Required work =
Retype all data exactly as given. Pictures should not be retyped.

(Rendered images with source text)

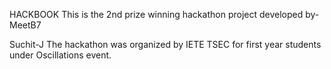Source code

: HACKBOOK
This is the 2nd prize winning hackathon project developed by-
MeetB7

Suchit-J
The hackathon was organized by IETE TSEC for first year students under Oscillations event.
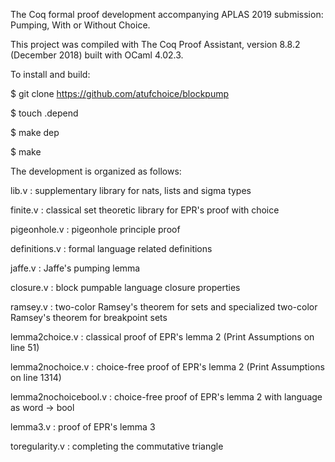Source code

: The Coq formal proof development accompanying APLAS 2019 submission: Pumping, With or Without Choice.

This project was compiled with The Coq Proof Assistant, version 8.8.2 (December 2018) built with OCaml 4.02.3. 

To install and build: 

$ git clone https://github.com/atufchoice/blockpump

$ touch .depend

$ make dep

$ make

The development is organized as follows: 

lib.v : supplementary library for nats, lists and sigma types

finite.v : classical set theoretic library for EPR's proof with choice

pigeonhole.v : pigeonhole principle proof

definitions.v : formal language related definitions

jaffe.v : Jaffe's pumping lemma

closure.v : block pumpable language closure properties

ramsey.v : two-color Ramsey's theorem for sets and specialized two-color Ramsey's theorem for breakpoint sets

lemma2choice.v : classical proof of EPR's lemma 2 (Print Assumptions on line 51) 

lemma2nochoice.v : choice-free proof of EPR's lemma 2 (Print Assumptions on line 1314)

lemma2nochoicebool.v : choice-free proof of EPR's lemma 2 with language as word -> bool

lemma3.v : proof of EPR's lemma 3

toregularity.v : completing the commutative triangle 

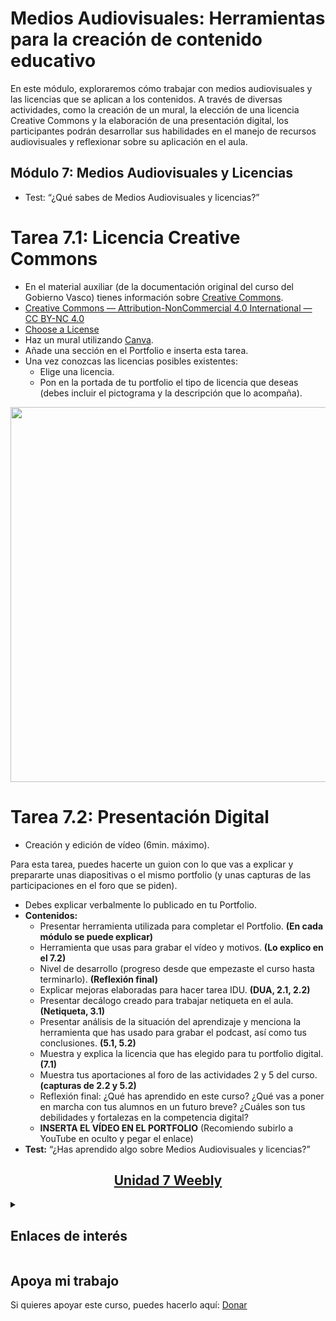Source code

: # Medios Audiovisuales: Herramientas para la creación de contenido educativo
En este módulo, exploraremos cómo trabajar con medios audiovisuales y las licencias que se aplican a los contenidos. A través de diversas actividades, como la creación de un mural, la elección de una licencia Creative Commons y la elaboración de una presentación digital, los participantes podrán desarrollar sus habilidades en el manejo de recursos audiovisuales y reflexionar sobre su aplicación en el aula.

## Módulo 7: Medios Audiovisuales y Licencias
* Test: “¿Qué sabes de Medios Audiovisuales y licencias?”

# Tarea 7.1: Licencia Creative Commons
 - En el material auxiliar (de la documentación original del curso del Gobierno Vasco) tienes información sobre [Creative Commons](https://creativecommons.org/licenses/by-nc-nd/4.0/deed.es).
 - [Creative Commons — Attribution-NonCommercial 4.0 International — CC BY-NC 4.0](https://creativecommons.org/licenses/by-nc/4.0/?ref=chooser-v1)
 - [Choose a License](https://chooser-beta.creativecommons.org/)
 - Haz un mural utilizando [Canva](https://www.canva.com/es_es/).
 - Añade una sección en el Portfolio e inserta esta tarea.
 - Una vez conozcas las licencias posibles existentes:
     - Elige una licencia.
     - Pon en la portada de tu portfolio el tipo de licencia que deseas (debes incluir el pictograma y la descripción que lo acompaña).
  
<p align="center"><img src="https://pressbooks.uwf.edu/app/uploads/sites/22/2021/08/Creative-Commons-licences-types-meaning.png" width=600px/></p>

# Tarea 7.2: Presentación Digital
* Creación y edición de vídeo (6min. máximo).

Para esta tarea, puedes hacerte un guion con lo que vas a explicar y prepararte unas diapositivas o el mismo portfolio (y unas capturas de las participaciones en el foro que se piden).

* Debes explicar verbalmente lo publicado en tu Portfolio.
* **Contenidos:**
    - Presentar herramienta utilizada para completar el Portfolio. **(En cada módulo se puede explicar)**
    - Herramienta que usas para grabar el vídeo y motivos. **(Lo explico en el 7.2)**
    - Nivel de desarrollo (progreso desde que empezaste el curso hasta terminarlo). **(Reflexión final)**
    - Explicar mejoras elaboradas para hacer tarea IDU. **(DUA, 2.1, 2.2)**
    - Presentar decálogo creado para trabajar netiqueta en el aula. **(Netiqueta, 3.1)**
    - Presentar análisis de la situación del aprendizaje y menciona la herramienta que has usado para grabar el podcast, así como tus conclusiones. **(5.1, 5.2)**
    - Muestra y explica la licencia que has elegido para tu portfolio digital. **(7.1)**
    - Muestra tus aportaciones al foro de las actividades 2 y 5 del curso. **(capturas de 2.2 y 5.2)**
    - Reflexión final: ¿Qué has aprendido en este curso? ¿Qué vas a poner en marcha con tus alumnos en un futuro breve? ¿Cuáles son tus debilidades y fortalezas en la competencia digital?
    - **INSERTA EL VÍDEO EN EL PORTFOLIO** (Recomiendo subirlo a YouTube en oculto y pegar el enlace)
* **Test:** “¿Has aprendido algo sobre Medios Audiovisuales y licencias?”

<h2 align="center"><a href="https://erikdiazfernandez.weebly.com/mediosaudiovisuales.html">Unidad 7 Weebly</a></h2>

<details><summary><h2>Enlaces de interés</h2></summary>
  <ul>
  <li><a href="https://www.canva.com/">Canva</a></li>
  <li><a href="https://www.photoroom.com/es/herramientas/eliminador-de-fondos">Photoroom</a></li>
  <li><a href="https://clipchamp.com/es/">Clipchamp</a></li>
  <li><a href="https://obsproject.com/es/download">OBS Studio</a></li>
  <li><a href="https://creativecommons.org/share-your-work/cclicenses/">Creative Commons</a></li>
  <li><a href="https://chooser-beta.creativecommons.org/">Selecciona tu licencia CC</a></li>
</ul>
</details>

## Apoya mi trabajo
Si quieres apoyar este curso, puedes hacerlo aquí: [Donar](https://paypal.me/eriksenwolf?locale.x=es_ES&country.x=ES)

Answer =
Source code

: HACKBOOK
This is the 2nd prize winning hackathon project developed by-
MeetB7

Suchit-J
The hackathon was organized by IETE TSEC for first year students under Oscillations event.
Source code

: The Coq formal proof development accompanying APLAS 2019 submission: Pumping, With or Without Choice.

This project was compiled with The Coq Proof Assistant, version 8.8.2 (December 2018) built with OCaml 4.02.3. 

To install and build: 

$ git clone https://github.com/atufchoice/blockpump

$ touch .depend

$ make dep

$ make

The development is organized as follows: 

lib.v : supplementary library for nats, lists and sigma types

finite.v : classical set theoretic library for EPR's proof with choice

pigeonhole.v : pigeonhole principle proof

definitions.v : formal language related definitions

jaffe.v : Jaffe's pumping lemma

closure.v : block pumpable language closure properties

ramsey.v : two-color Ramsey's theorem for sets and specialized two-color Ramsey's theorem for breakpoint sets

lemma2choice.v : classical proof of EPR's lemma 2 (Print Assumptions on line 51) 

lemma2nochoice.v : choice-free proof of EPR's lemma 2 (Print Assumptions on line 1314)

lemma2nochoicebool.v : choice-free proof of EPR's lemma 2 with language as word -> bool

lemma3.v : proof of EPR's lemma 3

toregularity.v : completing the commutative triangle 

Source code

: # Medios Audiovisuales: Herramientas para la creación de contenido educativo
En este módulo, exploraremos cómo trabajar con medios audiovisuales y las licencias que se aplican a los contenidos. A través de diversas actividades, como la creación de un mural, la elección de una licencia Creative Commons y la elaboración de una presentación digital, los participantes podrán desarrollar sus habilidades en el manejo de recursos audiovisuales y reflexionar sobre su aplicación en el aula.

## Módulo 7: Medios Audiovisuales y Licencias
* Test: “¿Qué sabes de Medios Audiovisuales y licencias?”

# Tarea 7.1: Licencia Creative Commons
 - En el material auxiliar (de la documentación original del curso del Gobierno Vasco) tienes información sobre [Creative Commons](https://creativecommons.org/licenses/by-nc-nd/4.0/deed.es).
 - [Creative Commons — Attribution-NonCommercial 4.0 International — CC BY-NC 4.0](https://creativecommons.org/licenses/by-nc/4.0/?ref=chooser-v1)
 - [Choose a License](https://chooser-beta.creativecommons.org/)
 - Haz un mural utilizando [Canva](https://www.canva.com/es_es/).
 - Añade una sección en el Portfolio e inserta esta tarea.
 - Una vez conozcas las licencias posibles existentes:
     - Elige una licencia.
     - Pon en la portada de tu portfolio el tipo de licencia que deseas (debes incluir el pictograma y la descripción que lo acompaña).
  
<p align="center"><img src="https://pressbooks.uwf.edu/app/uploads/sites/22/2021/08/Creative-Commons-licences-types-meaning.png" width=600px/></p>

# Tarea 7.2: Presentación Digital
* Creación y edición de vídeo (6min. máximo).

Para esta tarea, puedes hacerte un guion con lo que vas a explicar y prepararte unas diapositivas o el mismo portfolio (y unas capturas de las participaciones en el foro que se piden).

* Debes explicar verbalmente lo publicado en tu Portfolio.
* **Contenidos:**
    - Presentar herramienta utilizada para completar el Portfolio. **(En cada módulo se puede explicar)**
    - Herramienta que usas para grabar el vídeo y motivos. **(Lo explico en el 7.2)**
    - Nivel de desarrollo (progreso desde que empezaste el curso hasta terminarlo). **(Reflexión final)**
    - Explicar mejoras elaboradas para hacer tarea IDU. **(DUA, 2.1, 2.2)**
    - Presentar decálogo creado para trabajar netiqueta en el aula. **(Netiqueta, 3.1)**
    - Presentar análisis de la situación del aprendizaje y menciona la herramienta que has usado para grabar el podcast, así como tus conclusiones. **(5.1, 5.2)**
    - Muestra y explica la licencia que has elegido para tu portfolio digital. **(7.1)**
    - Muestra tus aportaciones al foro de las actividades 2 y 5 del curso. **(capturas de 2.2 y 5.2)**
    - Reflexión final: ¿Qué has aprendido en este curso? ¿Qué vas a poner en marcha con tus alumnos en un futuro breve? ¿Cuáles son tus debilidades y fortalezas en la competencia digital?
    - **INSERTA EL VÍDEO EN EL PORTFOLIO** (Recomiendo subirlo a YouTube en oculto y pegar el enlace)
* **Test:** “¿Has aprendido algo sobre Medios Audiovisuales y licencias?”

<h2 align="center"><a href="https://erikdiazfernandez.weebly.com/mediosaudiovisuales.html">Unidad 7 Weebly</a></h2>

<details><summary><h2>Enlaces de interés</h2></summary>
  <ul>
  <li><a href="https://www.canva.com/">Canva</a></li>
  <li><a href="https://www.photoroom.com/es/herramientas/eliminador-de-fondos">Photoroom</a></li>
  <li><a href="https://clipchamp.com/es/">Clipchamp</a></li>
  <li><a href="https://obsproject.com/es/download">OBS Studio</a></li>
  <li><a href="https://creativecommons.org/share-your-work/cclicenses/">Creative Commons</a></li>
  <li><a href="https://chooser-beta.creativecommons.org/">Selecciona tu licencia CC</a></li>
</ul>
</details>

## Apoya mi trabajo
Si quieres apoyar este curso, puedes hacerlo aquí: [Donar](https://paypal.me/eriksenwolf?locale.x=es_ES&country.x=ES)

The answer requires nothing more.